** Opening Data for this task block **

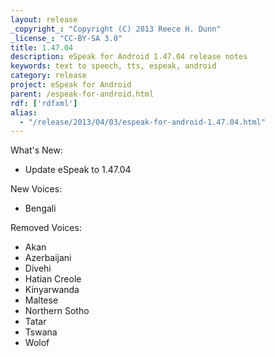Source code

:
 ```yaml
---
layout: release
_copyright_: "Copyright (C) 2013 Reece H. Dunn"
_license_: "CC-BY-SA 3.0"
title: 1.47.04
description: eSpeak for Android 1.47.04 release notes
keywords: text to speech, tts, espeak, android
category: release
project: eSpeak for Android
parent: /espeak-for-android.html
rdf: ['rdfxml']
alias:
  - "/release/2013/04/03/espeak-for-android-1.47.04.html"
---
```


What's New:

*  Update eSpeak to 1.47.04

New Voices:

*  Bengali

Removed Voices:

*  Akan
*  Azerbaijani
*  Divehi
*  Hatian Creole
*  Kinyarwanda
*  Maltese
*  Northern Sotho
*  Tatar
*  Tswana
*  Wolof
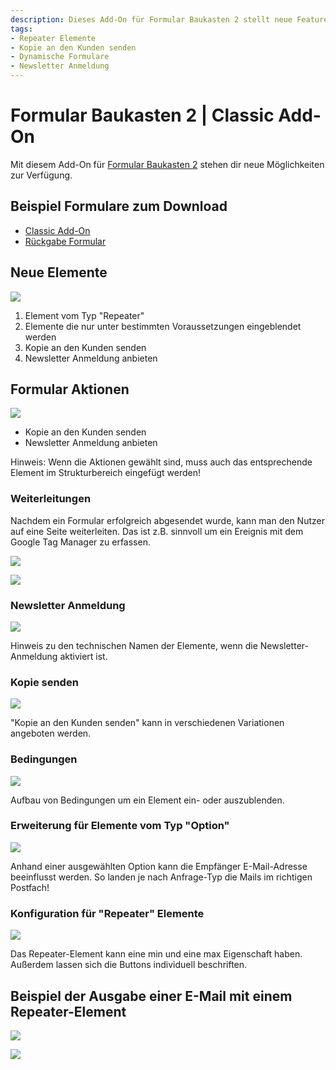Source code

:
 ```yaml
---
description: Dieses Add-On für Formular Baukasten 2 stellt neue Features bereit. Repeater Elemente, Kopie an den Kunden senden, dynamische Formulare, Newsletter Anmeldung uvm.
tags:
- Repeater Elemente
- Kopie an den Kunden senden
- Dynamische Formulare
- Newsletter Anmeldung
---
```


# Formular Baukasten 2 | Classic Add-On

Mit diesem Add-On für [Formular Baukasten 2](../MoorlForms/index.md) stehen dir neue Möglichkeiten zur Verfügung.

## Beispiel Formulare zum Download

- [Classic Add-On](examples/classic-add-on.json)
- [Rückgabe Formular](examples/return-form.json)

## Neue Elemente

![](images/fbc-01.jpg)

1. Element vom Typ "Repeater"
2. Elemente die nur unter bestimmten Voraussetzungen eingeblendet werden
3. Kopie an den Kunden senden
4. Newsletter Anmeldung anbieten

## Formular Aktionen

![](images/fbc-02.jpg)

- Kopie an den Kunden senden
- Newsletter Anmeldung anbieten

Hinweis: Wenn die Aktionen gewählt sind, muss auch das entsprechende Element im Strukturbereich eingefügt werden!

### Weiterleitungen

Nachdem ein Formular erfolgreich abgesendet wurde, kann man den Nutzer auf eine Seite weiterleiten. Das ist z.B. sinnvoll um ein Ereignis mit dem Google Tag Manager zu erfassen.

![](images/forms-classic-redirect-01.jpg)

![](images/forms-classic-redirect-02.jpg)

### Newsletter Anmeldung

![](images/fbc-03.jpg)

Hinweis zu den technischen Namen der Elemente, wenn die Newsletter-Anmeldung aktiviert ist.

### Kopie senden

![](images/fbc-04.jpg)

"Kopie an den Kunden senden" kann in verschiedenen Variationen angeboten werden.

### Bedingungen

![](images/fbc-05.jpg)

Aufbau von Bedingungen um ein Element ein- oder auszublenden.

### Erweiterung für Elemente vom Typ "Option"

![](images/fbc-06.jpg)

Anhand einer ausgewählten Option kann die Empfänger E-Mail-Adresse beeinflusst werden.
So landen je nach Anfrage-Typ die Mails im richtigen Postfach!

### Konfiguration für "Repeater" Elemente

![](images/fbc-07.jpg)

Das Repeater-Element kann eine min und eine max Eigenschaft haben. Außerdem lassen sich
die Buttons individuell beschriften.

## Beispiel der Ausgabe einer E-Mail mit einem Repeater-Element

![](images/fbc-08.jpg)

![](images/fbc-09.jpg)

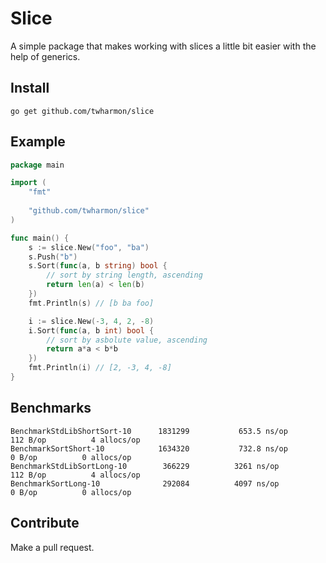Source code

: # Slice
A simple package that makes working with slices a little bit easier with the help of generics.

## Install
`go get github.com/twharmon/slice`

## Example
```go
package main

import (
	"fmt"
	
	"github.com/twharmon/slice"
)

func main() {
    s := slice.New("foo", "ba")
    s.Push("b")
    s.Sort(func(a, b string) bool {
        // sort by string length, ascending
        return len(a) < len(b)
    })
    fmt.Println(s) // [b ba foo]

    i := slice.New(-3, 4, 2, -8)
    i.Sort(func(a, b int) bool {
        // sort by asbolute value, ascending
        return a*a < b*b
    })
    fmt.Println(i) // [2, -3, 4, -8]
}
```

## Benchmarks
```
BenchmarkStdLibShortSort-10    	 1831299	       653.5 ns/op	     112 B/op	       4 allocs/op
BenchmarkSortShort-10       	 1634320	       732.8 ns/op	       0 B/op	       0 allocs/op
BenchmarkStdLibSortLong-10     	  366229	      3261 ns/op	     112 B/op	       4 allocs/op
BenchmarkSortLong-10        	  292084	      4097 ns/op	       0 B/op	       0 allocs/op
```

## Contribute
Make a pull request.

** Closing Data for this task block **
** Opening Data for this task block **

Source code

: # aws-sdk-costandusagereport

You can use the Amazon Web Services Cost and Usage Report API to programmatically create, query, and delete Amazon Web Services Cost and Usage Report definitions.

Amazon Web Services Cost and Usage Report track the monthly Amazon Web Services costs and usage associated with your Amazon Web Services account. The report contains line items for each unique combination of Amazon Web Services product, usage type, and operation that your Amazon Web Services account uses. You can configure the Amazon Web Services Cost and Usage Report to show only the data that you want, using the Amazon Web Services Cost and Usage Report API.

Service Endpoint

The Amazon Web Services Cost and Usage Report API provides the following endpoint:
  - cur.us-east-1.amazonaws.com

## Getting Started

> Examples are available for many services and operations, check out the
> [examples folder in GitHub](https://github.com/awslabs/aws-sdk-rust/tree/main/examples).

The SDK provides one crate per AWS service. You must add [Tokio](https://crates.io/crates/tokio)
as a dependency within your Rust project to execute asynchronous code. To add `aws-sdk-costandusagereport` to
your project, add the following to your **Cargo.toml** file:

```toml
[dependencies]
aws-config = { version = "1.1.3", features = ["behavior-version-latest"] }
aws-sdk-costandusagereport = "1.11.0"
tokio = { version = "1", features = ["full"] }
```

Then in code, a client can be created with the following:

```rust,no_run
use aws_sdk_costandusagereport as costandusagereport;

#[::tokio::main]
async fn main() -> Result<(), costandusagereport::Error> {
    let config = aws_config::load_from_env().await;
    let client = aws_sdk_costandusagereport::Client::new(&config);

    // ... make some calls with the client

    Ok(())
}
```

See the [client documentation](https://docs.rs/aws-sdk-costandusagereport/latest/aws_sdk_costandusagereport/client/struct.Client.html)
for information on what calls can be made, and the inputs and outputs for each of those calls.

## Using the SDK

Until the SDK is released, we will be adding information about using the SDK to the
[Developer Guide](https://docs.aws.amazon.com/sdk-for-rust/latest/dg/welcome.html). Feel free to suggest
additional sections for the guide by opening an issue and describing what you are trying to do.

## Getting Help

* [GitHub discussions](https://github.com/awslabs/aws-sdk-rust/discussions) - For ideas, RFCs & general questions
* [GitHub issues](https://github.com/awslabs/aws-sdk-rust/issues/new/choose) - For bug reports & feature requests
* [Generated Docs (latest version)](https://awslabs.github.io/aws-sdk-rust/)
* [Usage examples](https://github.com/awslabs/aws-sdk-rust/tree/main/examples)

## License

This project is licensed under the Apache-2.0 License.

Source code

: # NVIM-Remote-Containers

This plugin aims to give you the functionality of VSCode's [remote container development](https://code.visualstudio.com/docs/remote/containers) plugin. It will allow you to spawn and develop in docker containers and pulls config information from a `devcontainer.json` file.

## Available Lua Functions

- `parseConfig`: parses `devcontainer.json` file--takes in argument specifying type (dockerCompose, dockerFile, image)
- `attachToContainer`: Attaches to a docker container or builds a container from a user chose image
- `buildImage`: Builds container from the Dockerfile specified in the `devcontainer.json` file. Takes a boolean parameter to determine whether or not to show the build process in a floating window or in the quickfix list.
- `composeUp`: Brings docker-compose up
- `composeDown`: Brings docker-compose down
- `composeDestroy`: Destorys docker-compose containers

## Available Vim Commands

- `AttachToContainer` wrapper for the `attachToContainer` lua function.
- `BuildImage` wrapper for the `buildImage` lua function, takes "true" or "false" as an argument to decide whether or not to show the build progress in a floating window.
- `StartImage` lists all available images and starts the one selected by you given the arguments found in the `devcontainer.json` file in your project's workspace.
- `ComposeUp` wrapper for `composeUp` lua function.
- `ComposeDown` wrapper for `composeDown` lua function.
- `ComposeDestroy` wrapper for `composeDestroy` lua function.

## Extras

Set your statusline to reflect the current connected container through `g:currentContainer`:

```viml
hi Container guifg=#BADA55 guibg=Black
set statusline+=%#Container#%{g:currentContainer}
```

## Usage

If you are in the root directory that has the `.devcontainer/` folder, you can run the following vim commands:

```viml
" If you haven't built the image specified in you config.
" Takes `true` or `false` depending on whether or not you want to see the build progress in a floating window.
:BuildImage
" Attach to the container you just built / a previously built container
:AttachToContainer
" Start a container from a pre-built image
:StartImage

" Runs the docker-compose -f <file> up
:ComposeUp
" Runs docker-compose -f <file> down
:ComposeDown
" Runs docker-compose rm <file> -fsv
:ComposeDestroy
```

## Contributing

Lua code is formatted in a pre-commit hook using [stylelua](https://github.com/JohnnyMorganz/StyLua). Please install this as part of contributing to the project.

** Closing Data for this task block **
** Opening Data for this task block **

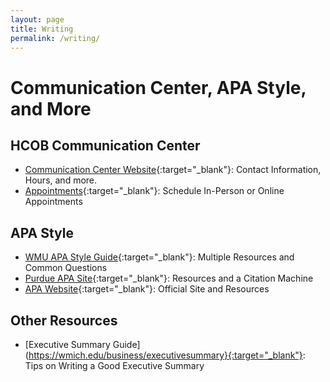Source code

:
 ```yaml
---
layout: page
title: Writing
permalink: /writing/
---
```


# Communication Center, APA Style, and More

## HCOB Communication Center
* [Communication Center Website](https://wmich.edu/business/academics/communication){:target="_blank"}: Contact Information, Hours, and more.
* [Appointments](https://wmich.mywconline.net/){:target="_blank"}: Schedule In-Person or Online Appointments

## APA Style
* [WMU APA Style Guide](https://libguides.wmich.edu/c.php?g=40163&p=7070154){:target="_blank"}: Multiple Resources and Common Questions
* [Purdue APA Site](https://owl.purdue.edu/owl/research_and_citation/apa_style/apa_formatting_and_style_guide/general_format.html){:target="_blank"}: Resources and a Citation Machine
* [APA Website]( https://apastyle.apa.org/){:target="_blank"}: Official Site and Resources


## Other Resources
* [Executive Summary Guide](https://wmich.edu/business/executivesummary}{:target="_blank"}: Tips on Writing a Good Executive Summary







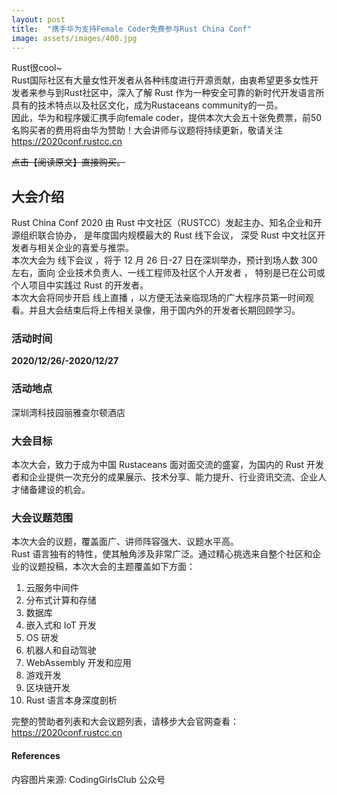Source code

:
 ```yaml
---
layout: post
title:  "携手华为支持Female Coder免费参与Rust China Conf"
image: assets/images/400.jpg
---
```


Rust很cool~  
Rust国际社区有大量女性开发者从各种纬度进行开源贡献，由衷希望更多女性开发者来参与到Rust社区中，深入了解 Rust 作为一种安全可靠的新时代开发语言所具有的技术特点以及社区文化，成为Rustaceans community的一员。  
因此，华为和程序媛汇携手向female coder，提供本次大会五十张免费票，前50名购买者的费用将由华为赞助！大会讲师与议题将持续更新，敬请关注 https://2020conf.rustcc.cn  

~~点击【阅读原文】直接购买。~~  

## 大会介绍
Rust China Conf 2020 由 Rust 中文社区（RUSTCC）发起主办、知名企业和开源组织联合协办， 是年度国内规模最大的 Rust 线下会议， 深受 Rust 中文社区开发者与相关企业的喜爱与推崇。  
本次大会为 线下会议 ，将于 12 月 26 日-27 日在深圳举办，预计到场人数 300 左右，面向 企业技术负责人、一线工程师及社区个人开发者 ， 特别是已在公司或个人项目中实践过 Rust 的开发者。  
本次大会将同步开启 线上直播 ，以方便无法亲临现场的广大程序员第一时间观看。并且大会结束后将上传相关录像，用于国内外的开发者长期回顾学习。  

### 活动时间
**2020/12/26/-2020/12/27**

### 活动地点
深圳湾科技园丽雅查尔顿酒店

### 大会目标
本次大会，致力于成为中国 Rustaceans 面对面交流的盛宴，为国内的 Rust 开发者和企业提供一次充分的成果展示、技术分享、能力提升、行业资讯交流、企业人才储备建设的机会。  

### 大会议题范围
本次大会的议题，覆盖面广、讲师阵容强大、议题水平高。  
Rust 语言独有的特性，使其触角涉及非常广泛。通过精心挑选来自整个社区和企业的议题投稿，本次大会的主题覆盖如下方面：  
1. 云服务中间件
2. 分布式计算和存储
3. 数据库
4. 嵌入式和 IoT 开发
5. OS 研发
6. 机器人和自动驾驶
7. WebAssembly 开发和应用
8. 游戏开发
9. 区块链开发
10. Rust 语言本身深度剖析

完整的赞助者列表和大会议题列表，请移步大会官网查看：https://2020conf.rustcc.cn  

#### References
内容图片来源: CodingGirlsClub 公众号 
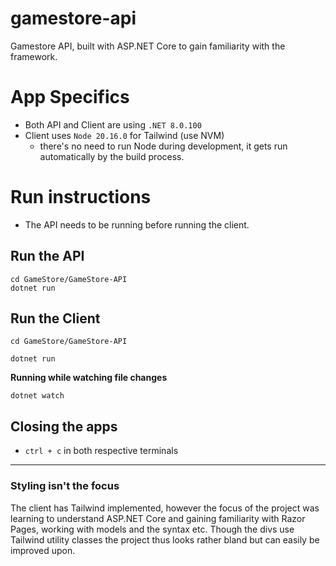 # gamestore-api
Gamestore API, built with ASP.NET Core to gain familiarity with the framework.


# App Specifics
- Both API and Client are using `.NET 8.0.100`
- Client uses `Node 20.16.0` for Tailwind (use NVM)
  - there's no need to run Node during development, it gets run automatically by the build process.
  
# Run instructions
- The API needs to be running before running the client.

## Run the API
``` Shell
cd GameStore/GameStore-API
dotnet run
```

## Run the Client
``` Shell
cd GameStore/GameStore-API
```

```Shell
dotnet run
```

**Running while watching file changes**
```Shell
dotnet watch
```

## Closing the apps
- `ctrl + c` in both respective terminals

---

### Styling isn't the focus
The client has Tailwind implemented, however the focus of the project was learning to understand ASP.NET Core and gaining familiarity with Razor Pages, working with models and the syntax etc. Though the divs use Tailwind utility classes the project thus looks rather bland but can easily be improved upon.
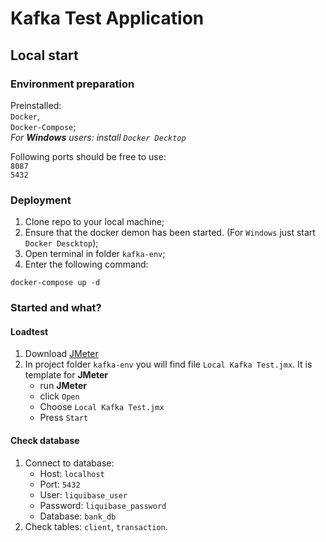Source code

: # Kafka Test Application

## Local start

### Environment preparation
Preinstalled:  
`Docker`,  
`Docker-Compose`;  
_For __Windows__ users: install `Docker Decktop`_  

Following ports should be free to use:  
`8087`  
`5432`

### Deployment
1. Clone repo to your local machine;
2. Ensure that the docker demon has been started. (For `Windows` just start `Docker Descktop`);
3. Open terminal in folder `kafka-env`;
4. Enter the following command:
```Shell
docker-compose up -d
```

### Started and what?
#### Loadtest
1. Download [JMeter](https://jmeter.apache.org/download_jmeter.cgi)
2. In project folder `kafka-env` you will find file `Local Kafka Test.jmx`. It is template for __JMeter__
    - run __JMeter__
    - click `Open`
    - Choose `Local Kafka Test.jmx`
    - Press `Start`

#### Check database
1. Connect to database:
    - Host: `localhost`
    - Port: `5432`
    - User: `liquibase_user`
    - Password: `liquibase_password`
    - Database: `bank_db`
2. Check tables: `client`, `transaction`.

** Closing Data for this task block **

- _Task directions_: Gather from the data above every line with the string "title".

- _Your response_:
title: 1.47.04
title: Writing
title:  "携手华为支持Female Coder免费参与Rust China Conf"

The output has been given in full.